(Collected data)
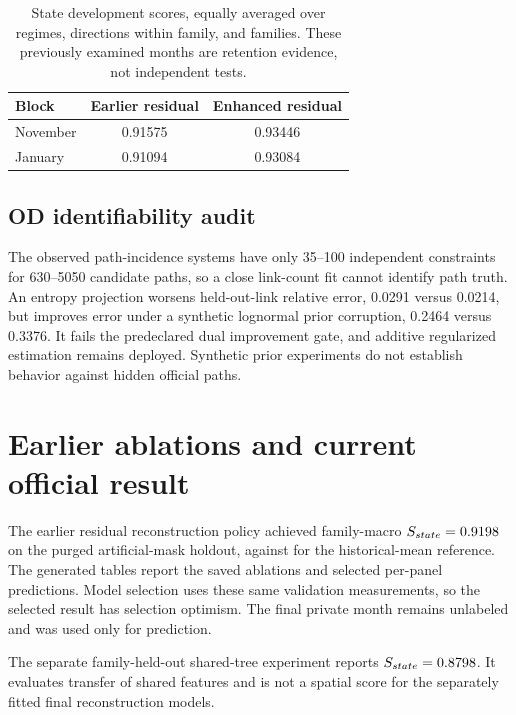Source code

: \documentclass[conference]{IEEEtran}
\begin{document}
\begin{table}[t]\centering
\caption{State development scores, equally averaged over regimes, directions within family, and families. These previously examined months are retention evidence, not independent tests.}
\begin{tabular}{lcc}\hline
Block & Earlier residual & Enhanced residual\\\hline
November & 0.91575 & 0.93446 \\
January & 0.91094 & 0.93084 \\
\hline\end{tabular}\end{table}

\subsection{OD identifiability audit}
The observed path-incidence systems have only 35--100 independent constraints for 630--5050 candidate paths, so a close link-count fit cannot identify path truth. An entropy projection worsens held-out-link relative error, 0.0291 versus 0.0214, but improves error under a synthetic lognormal prior corruption, 0.2464 versus 0.3376. It fails the predeclared dual improvement gate, and additive regularized estimation remains deployed. Synthetic prior experiments do not establish behavior against hidden official paths.

\section{Earlier ablations and current official result}
The earlier residual reconstruction policy achieved family-macro $S_{state}=\MacroSstate{}$ on the purged artificial-mask holdout, against \MacroSstateHist{} for the historical-mean reference. The generated tables report the saved ablations and selected per-panel predictions. Model selection uses these same validation measurements, so the selected result has selection optimism. The final private month remains unlabeled and was used only for prediction.



The separate family-held-out shared-tree experiment reports $S_{state}=\MacroSpatialSstate{}$. It evaluates transfer of shared features and is not a spatial score for the separately fitted final reconstruction models.
\end{document}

## TASK PROMPT
Among the entries, how many lines hold the word "independent"? Please answer with only that number.

## TASK RESULT
2